KABARBURSA.COM - Direktur Utama Perum Bulog (Persero), Bayu Krisnamurthi, menyampaikan kekhawatirannya mengenai potensi defisit stok beras domestik yang diperkirakan mencapai 3 juta ton pada awal 2025. Kondisi serupa sebelumnya terjadi pada Januari—Februari 2024.
“Kita menghadapi Januari—Februari dengan kondisi paceklik atau masa belum panen, di mana terjadi defisit konsumsi produksi nasional sekitar 3 juta ton. Maret kita akan masuk ke bulan Ramadan,” ujar Bayu dalam rapat dengar pendapat bersama Komisi IV DPR RI, Kamis 5 September 2024.
Melihat potensi defisit tersebut, Bayu berharap Bulog dapat diberikan penugasan lebih dini untuk segera mengimpor beras guna mengantisipasi kekurangan 3 juta ton yang diperkirakan akan terjadi pada awal 2025.
“Kami sebagai operator sangat berharap instruksi untuk menambah stok diberikan lebih awal, supaya persiapan bisa maksimal. Terlebih, Maret nanti sudah masuk Ramadan yang lebih cepat, jadi saya rasa ini perlu kita antisipasi bersama,” jelasnya.
Meski begitu, Bayu menegaskan bahwa stok beras untuk kebutuhan nasional hingga akhir tahun ini masih dalam kondisi aman.

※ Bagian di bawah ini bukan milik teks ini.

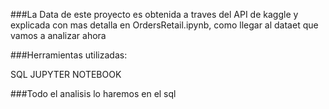 ###La Data de este proyecto es obtenida a traves del API de kaggle y explicada con mas detalla en OrdersRetail.ipynb, como llegar al dataet que vamos a analizar ahora

###Herramientas utilizadas:

SQL
JUPYTER NOTEBOOK


###Todo el analisis lo haremos en el sql


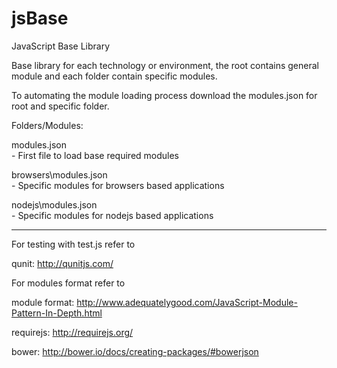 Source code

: # jsBase
JavaScript Base Library

Base library for each technology or environment, the root contains general module and each folder contain specific modules.

To automating the module loading process download the modules.json for root and specific folder.

Folders/Modules:

modules.json      
	- First file to load base required modules
    
browsers\modules.json             
	- Specific modules for browsers based applications

nodejs\modules.json             
	- Specific modules for nodejs based applications


-------------------------------------------------------------------------------------

For testing with test.js refer to

qunit: http://qunitjs.com/


For modules format refer to

module format: http://www.adequatelygood.com/JavaScript-Module-Pattern-In-Depth.html

requirejs: http://requirejs.org/

bower: http://bower.io/docs/creating-packages/#bowerjson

Pemerintah, lanjutnya, telah mengamankan sekitar 1,35 juta ton beras, dengan tambahan 900.000 ton beras impor yang segera masuk ke Indonesia dalam waktu dekat.
Bayu juga menyebut, pengadaan dalam negeri masih mengandalkan skenario optimis dengan penyerapan tambahan 200.000 ton. Sehingga, hingga akhir tahun 2024, pasokan beras diproyeksikan mencapai sekitar 2,45 juta hingga 2,5 juta ton.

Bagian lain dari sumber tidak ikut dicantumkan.